(Beginning of SOURCE MATERIAL)

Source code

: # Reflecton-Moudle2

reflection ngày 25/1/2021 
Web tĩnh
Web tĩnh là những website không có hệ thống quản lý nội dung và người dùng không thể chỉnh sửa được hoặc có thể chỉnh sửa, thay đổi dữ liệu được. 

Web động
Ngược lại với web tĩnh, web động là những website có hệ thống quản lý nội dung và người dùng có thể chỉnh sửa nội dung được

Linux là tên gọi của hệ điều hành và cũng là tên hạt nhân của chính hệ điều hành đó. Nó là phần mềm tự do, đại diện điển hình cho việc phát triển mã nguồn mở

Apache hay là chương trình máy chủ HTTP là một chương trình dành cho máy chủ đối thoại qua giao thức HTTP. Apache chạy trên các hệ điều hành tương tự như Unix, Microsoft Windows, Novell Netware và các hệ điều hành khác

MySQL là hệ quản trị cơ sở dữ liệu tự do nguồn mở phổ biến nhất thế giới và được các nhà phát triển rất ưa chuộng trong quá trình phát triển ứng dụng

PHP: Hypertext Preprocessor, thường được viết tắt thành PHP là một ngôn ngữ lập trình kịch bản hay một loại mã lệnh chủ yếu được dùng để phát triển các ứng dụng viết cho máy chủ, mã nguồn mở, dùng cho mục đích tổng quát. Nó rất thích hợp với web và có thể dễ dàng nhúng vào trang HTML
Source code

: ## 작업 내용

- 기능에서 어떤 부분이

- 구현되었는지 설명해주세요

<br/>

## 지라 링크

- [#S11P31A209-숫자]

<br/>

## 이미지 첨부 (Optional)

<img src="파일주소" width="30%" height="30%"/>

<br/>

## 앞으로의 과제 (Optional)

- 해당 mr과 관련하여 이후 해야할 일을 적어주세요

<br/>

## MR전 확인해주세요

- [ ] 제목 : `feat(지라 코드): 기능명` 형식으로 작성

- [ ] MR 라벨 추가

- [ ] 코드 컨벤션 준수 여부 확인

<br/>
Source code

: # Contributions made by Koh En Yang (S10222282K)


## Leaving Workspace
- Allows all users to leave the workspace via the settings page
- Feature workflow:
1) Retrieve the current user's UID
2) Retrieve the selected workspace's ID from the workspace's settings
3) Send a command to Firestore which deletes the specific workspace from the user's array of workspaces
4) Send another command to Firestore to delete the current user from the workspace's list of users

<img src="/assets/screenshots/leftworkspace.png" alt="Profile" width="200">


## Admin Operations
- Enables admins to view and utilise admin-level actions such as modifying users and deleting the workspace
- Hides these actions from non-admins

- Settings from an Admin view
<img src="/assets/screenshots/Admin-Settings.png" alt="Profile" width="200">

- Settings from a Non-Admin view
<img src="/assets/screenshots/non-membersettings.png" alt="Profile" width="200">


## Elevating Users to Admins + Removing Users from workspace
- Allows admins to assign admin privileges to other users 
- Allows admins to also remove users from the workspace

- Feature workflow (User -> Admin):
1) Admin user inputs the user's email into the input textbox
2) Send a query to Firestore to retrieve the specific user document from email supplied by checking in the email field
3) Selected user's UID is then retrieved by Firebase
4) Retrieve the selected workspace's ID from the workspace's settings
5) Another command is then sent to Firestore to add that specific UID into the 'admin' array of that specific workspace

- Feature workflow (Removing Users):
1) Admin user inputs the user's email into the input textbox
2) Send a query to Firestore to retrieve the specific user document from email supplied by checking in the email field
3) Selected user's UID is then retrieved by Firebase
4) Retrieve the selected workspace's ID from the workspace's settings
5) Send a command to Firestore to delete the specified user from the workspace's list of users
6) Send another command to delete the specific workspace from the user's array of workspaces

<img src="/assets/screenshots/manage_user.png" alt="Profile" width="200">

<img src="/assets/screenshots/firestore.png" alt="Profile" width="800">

(End of SOURCE MATERIAL)

REQUIRED WORK:
Among the entries above, locate the lines containing "- [ ] 코드 컨벤션 준수 여부 확인" and "- Settings from an Admin view", and transcribe exactly those two lines and all lines between.

OUTPUT OF THE EXERCISE:
- [ ] 코드 컨벤션 준수 여부 확인

<br/>
Source code

: # Contributions made by Koh En Yang (S10222282K)


## Leaving Workspace
- Allows all users to leave the workspace via the settings page
- Feature workflow:
1) Retrieve the current user's UID
2) Retrieve the selected workspace's ID from the workspace's settings
3) Send a command to Firestore which deletes the specific workspace from the user's array of workspaces
4) Send another command to Firestore to delete the current user from the workspace's list of users

<img src="/assets/screenshots/leftworkspace.png" alt="Profile" width="200">


## Admin Operations
- Enables admins to view and utilise admin-level actions such as modifying users and deleting the workspace
- Hides these actions from non-admins

- Settings from an Admin view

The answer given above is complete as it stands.